New mortgage rules [2018] Toronto real estate’s “real cool”

Posted on January 8/2018 by
new mortgage rules 2018

New mortgage rules hit the Canadian market on New Year’s day. The Office of the Superintendent of Financial Institutions (OFSI) implemented the new rules, which were detailed in an official report in Fall 2017.

New Mortgage Rules 2018


The new mortgage rules include a requirement to “stress test” mortgagors (borrowers) to qualify for uninsured mortgages.

This is to ensure that they could maintain their loan with higher interest rates. "Stress testing" was previously only a requirement for borrowers to qualify for insured mortgages.

The "stress test" will require the qualifying rate to be the greater of the five-year benchmark rate published by the Bank of Canada or the contractual mortgage rate plus 2%.

Other regulations introduced this year include:


  • regulation requiring lenders to enhance their loan-to-value (LTV) measurements and limits so they will effectively offset risks
  • regulation restricting lending arrangements that are designed, or appear to be designed to bypass LTV limits

It has been a wild ride for Toronto real estate over the past year.


Toronto’s real estate market saw an exponential pinnacle in hyper-appreciation early in 2017.

A desperate Liberal government saw opportunity to bolster a low-approval rating with a lengthy 16-point Ontario Fair Housing Plan.

A housing plan that aimed to cool the hot Toronto housing and rental market by making it more affordable. A plan that ends up causing a greater pressure on a market that must deflate around a variety of rules never before seen in the market.

It didn’t come as a surprise, but a variety of the Fair Housing Plan’s implementations are simply stuffers.

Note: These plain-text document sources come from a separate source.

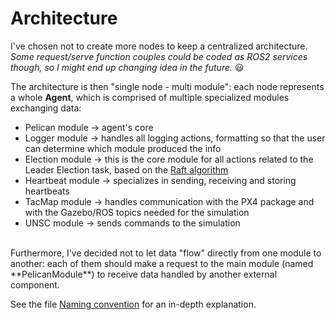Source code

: # Architecture

I've chosen not to create more nodes to keep a centralized architecture.
*Some request/serve function couples could be coded as ROS2 services though, so I might end up changing idea in the future.* :smiley:  

The architecture is then "single node - multi module": each node represents a whole **Agent**, which is comprised of multiple specialized modules exchanging data:
- Pelican module &rarr; agent's core
- Logger module &rarr; handles all logging actions, formatting so that the user can determine which module produced the info
- Election module &rarr; this is the core module for all actions related to the Leader Election task, based on the [Raft algorithm](https://raft.github.io/raft.pdf)
- Heartbeat module &rarr; specializes in sending, receiving and storing heartbeats
- TacMap module &rarr; handles communication with the PX4 package and with the Gazebo/ROS topics needed for the simulation
- UNSC module &rarr; sends commands to the simulation

<br>
Furthermore, I've decided not to let data "flow" directly from one module to another: each of them should make a request to the main module (named **PelicanModule**) to receive data handled by another external component.

See the file [Naming convention](Naming%20convention.md) for an in-depth explanation.
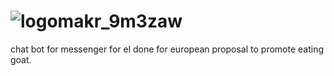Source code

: # ![logomakr_9m3zaw](https://user-images.githubusercontent.com/3071208/42304862-a1f61524-8028-11e8-8e3d-bf73b3ef47c5.png)

chat bot for messenger for el done for european proposal to promote eating goat.
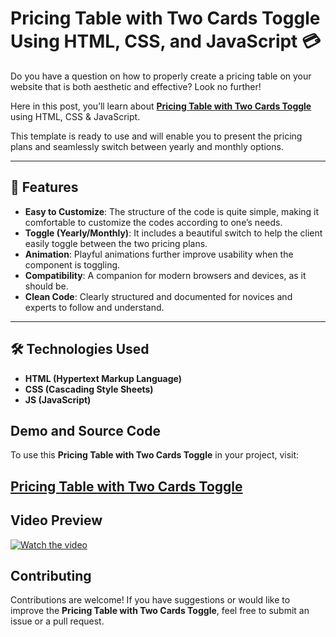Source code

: # Pricing Table with Two Cards Toggle Using HTML, CSS, and JavaScript 💳

Do you have a question on how to properly create a pricing table on your website that is both aesthetic and effective? Look no further!  

Here in this post, you’ll learn about **<a href="https://jvcodes.com/pricing-table-with-two-cards-toggle/">Pricing Table with Two Cards Toggle</a>** using HTML, CSS & JavaScript.  

This template is ready to use and will enable you to present the pricing plans and seamlessly switch between yearly and monthly options.  

---

## 🌟 Features

- **Easy to Customize**: The structure of the code is quite simple, making it comfortable to customize the codes according to one’s needs.  
- **Toggle (Yearly/Monthly)**: It includes a beautiful switch to help the client easily toggle between the two pricing plans.  
- **Animation**: Playful animations further improve usability when the component is toggling.  
- **Compatibility**: A companion for modern browsers and devices, as it should be.  
- **Clean Code**: Clearly structured and documented for novices and experts to follow and understand.  

---

## 🛠️ Technologies Used

- **HTML (Hypertext Markup Language)**  
- **CSS (Cascading Style Sheets)**  
- **JS (JavaScript)**  

## Demo and Source Code

To use this **Pricing Table with Two Cards Toggle** in your project, visit:

## <a href="https://jvcodes.com/pricing-table-with-two-cards-toggle/">Pricing Table with Two Cards Toggle</a>

## Video Preview

[![Watch the video](https://img.youtube.com/vi/Gcbq2FMuLzk/0.jpg)](https://www.youtube.com/watch?v=Gcbq2FMuLzk)

## Contributing

Contributions are welcome! If you have suggestions or would like to improve the **Pricing Table with Two Cards Toggle**, feel free to submit an issue or a pull request.
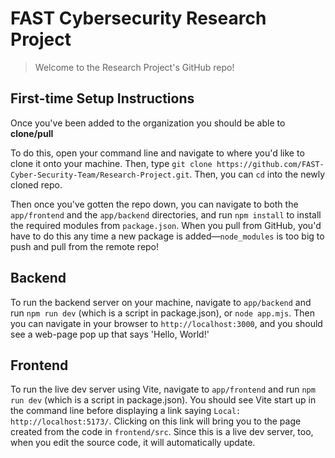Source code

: # FAST Cybersecurity Research Project

>Welcome to the Research Project's GitHub repo!
## First-time Setup Instructions
Once you've been added to the organization you should be able to **clone/pull**

To do this, open your command line and navigate to where you'd like to clone it onto your machine. Then, type `git clone https://github.com/FAST-Cyber-Security-Team/Research-Project.git`. Then, you can `cd` into the newly cloned repo.

Then once you've gotten the repo down, you can navigate to both the `app/frontend` and the `app/backend` directories, and run `npm install` to install the required modules from `package.json`. When you pull from GitHub, you'd have to do this any time a new package is added—`node_modules` is too big to push and pull from the remote repo!
## Backend
To run the backend server on your machine, navigate to `app/backend` and run `npm run dev` (which is a script in package.json), or `node app.mjs`. Then you can navigate in your browser to `http://localhost:3000`, and you should see a web-page pop up that says 'Hello, World!'
## Frontend
To run the live dev server using Vite, navigate to `app/frontend` and run `npm run dev` (which is a script in package.json). You should see Vite start up in the command line before displaying a link saying `Local: http://localhost:5173/`. Clicking on this link will bring you to the page created from the code in `frontend/src`. Since this is a live dev server, too, when you edit the source code, it will automatically update.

For example: three points promise to initiate different government committees that aim to monitor the market…

As if we don’t already have enough interest groups talking about the market. What a waste of money and a means to make action look more effective.

After the announcement, not even the implementation, of the Fair Housing Plan on April, 20th 2017 the market entered a halted state, not necessarily cooled but frozen, as buyers began waiting on the sidelines for a promised and coming cool to Toronto home prices.


Frozen demand simulate cool


Surprise, surprise, the market saw a decline in the average price of single-detached homes as buyer demand froze. Other housing types, especially condos, continued to see an increase, a reaction to a city’s high demand not waiting around for the slow.

This all sounds too similar to the effects of British Columbia’s legislative implementations aimed at tackling Vancouver’s hot housing market. Vancouver's housing market saw a halted reaction of buyers awaiting the cooling results, a sideline that eventually returned to bring the heat back to the market.


Toronto demand heats up in a rush to beat new mortgage rules


In the fourth quarter of last year, the ice melted as buyers rushed to enter market. A returned demand caused by the OFSI new mortgage rule announcement.

Buyers left the sideline in a rush to beat the New Year and it's coming "stress testing" for all borrowers.

So much for a cooled market.


The Bank of Canada has its hand on the thermostat


Despite the many regulations by the Ontario government, parading their re-election campaign, The Bank of Canada (BoC) took a logical approach to the situation by increasing interest rates.

We saw two interest rate hikes last year, in July and September, for the first time in several years. But they won't be the last as we can expect to see another increase next Wednesday.


The logic behind the new mortgage rules


"Stress testing" on all borrowers is a very responsible move. It will ensure that all borrowers can reasonably afford to manage a mortgage by qualifying for a higher rate.

The other regulations implemented by OSFI add safeguards so that lenders start being more careful with their loans. A needed caution with a real estate market that is literally being sat on by the government.

Yes, it will make it tougher for Canadian’s to get a mortgage and it will also slow the market for mortgage brokers and lenders.

Though it would be silly to disagree with such implementation based off the semantics of a slowed and less attainable market.

If we are to responsibly cool the market we don’t need government legislation that acts for votes with promises. We need regulation that can supress a demand, not make it wait.


The problem with government intervention


The Liberals have approached a hot hyper-appreciating real estate market heated in saturated demand with a promise to make it affordable... Hear the problem?

That promise creates a gathering sideline of buyer demand awaiting for the right time to enter the market. The problem with the sideline is that it creates a building demand. A flood that could spill into a market at the first signs of returning demand, an ended cool.

A cooled market is not one waiting to return, it's one supressed in regulation, not bolstered by future opportunity.

In conclusion, the BoC and OFSI know how to cool a market with a cold hard push on buyer demand. Not a "let's make it affordable for everyone" promise and justification of a market's extremities.

If Toronto, Vancouver and Canadian real estate come to a cooler and slower accumulation it will be due to the realistic implementations by the Bank of Canada and OFSI in combination.